Electric Bikes Vs Electric Scooters – What’s the Difference


When the words “electric bike” first started becoming popular in Europe about a decade ago, people would confuse them with an “electric scooter,” or a “moped.” This article is all about explaining the vast differences between electric bikes and electric scooters. But first, let’s clarify that scooters come in both electric and gasoline models. For example, the Vespa brand of scooter runs on petrol. For the purposes of this article, we will concentrate solely on electric versions of scooters. Secondly, by “scooter” we are not referring to the four-wheeled variety used by people with mobility issues nor the two-wheel-style of push scooter with a narrow platform that you stand on and a long step with handlebars. Phew! There are a lot of different scooters out there! Without further ado, here are the differences between electric bikes vs electric scooters.

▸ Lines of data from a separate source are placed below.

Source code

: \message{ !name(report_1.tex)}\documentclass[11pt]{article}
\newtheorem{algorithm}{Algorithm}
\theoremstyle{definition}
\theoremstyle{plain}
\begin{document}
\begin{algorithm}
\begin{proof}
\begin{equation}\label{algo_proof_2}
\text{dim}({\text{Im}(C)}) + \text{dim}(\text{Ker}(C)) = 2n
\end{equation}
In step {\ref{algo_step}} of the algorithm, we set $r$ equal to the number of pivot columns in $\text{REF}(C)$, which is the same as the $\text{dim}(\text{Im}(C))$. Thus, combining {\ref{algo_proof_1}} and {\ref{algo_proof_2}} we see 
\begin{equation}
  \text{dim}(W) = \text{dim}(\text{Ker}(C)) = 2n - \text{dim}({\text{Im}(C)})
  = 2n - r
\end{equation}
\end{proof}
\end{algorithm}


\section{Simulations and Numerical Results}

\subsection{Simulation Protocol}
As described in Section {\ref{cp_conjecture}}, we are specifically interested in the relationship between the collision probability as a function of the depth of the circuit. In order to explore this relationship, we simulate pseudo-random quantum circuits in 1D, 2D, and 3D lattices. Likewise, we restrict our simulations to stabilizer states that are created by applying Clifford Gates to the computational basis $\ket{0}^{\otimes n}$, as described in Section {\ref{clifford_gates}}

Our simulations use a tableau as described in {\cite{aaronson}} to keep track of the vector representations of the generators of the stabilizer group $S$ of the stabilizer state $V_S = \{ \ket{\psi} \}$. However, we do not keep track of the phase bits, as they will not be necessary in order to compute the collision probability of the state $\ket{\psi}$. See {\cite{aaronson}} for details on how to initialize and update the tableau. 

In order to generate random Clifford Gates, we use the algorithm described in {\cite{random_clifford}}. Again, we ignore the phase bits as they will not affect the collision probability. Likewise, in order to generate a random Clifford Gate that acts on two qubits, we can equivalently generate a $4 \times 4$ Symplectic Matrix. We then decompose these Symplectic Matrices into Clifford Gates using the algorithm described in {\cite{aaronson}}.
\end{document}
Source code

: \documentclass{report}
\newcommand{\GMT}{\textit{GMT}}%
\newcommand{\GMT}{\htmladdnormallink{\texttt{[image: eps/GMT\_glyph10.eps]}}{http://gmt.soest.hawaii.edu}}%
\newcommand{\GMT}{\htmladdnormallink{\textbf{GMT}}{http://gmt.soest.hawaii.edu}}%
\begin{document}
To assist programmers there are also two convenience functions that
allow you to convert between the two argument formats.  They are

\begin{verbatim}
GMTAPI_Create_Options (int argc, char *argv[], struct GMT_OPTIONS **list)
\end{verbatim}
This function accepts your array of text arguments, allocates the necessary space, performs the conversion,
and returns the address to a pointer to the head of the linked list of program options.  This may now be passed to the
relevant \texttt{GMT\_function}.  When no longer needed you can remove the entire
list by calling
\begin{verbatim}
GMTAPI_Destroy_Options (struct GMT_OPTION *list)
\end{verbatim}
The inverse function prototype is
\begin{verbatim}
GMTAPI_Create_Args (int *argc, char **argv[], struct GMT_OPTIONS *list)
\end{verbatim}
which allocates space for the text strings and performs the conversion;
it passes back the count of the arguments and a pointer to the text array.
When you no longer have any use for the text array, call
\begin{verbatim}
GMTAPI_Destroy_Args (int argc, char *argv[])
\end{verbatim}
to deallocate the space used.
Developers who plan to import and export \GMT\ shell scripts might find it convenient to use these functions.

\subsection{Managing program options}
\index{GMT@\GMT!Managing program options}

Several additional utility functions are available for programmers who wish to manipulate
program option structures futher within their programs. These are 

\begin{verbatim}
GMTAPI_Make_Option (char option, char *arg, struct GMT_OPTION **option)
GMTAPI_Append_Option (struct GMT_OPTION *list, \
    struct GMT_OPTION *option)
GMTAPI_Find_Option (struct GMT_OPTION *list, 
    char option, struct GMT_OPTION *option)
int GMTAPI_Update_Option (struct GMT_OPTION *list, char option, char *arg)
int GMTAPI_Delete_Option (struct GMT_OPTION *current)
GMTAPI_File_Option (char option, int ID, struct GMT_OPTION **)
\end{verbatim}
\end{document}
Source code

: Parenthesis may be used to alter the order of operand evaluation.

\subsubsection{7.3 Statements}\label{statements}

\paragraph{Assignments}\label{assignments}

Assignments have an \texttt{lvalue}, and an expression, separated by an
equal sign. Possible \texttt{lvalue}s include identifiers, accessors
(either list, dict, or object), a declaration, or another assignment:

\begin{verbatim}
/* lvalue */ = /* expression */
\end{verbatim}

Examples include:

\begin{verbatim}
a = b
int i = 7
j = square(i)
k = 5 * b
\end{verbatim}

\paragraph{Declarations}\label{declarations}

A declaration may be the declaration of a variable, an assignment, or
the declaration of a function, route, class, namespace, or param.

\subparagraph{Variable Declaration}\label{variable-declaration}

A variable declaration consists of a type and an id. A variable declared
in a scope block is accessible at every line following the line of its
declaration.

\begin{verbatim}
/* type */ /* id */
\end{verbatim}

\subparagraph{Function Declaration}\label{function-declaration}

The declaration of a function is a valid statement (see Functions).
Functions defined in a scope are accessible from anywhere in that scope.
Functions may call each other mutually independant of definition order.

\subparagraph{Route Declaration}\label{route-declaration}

An “electric scooter” is a purpose-built machine with electric propulsion. Most look similar to gas scooters with a platform for the operator’s feet and step-through-style architecture. There are a few models that look like motorcycles, however. Most of the small electric scooters have pedals to enable them to classify as “power assisted bicycles,” which we will discuss a bit later on.

The majority have two wheels although there are a few tricycle-style models out there and they are available with a variety of motors. Almost all of them have lead acid batteries embedded in the chassis that can be charged by plugging the scooter directly into a power source. This style of battery weighs a lot more than lithium-ion but is cheaper to build.



An electric bike is simply a bicycle that boasts some form of electric propulsion, such as a hub motor or mid-drive motor. All electric bikes (or pedelecs) have pedals and can be used like a normal bike even with the motor disengaged. Interestingly, the term “ebike” has come to be association with an electric bicycle in most of the world but in Ontario the word is used to describe electric scooters.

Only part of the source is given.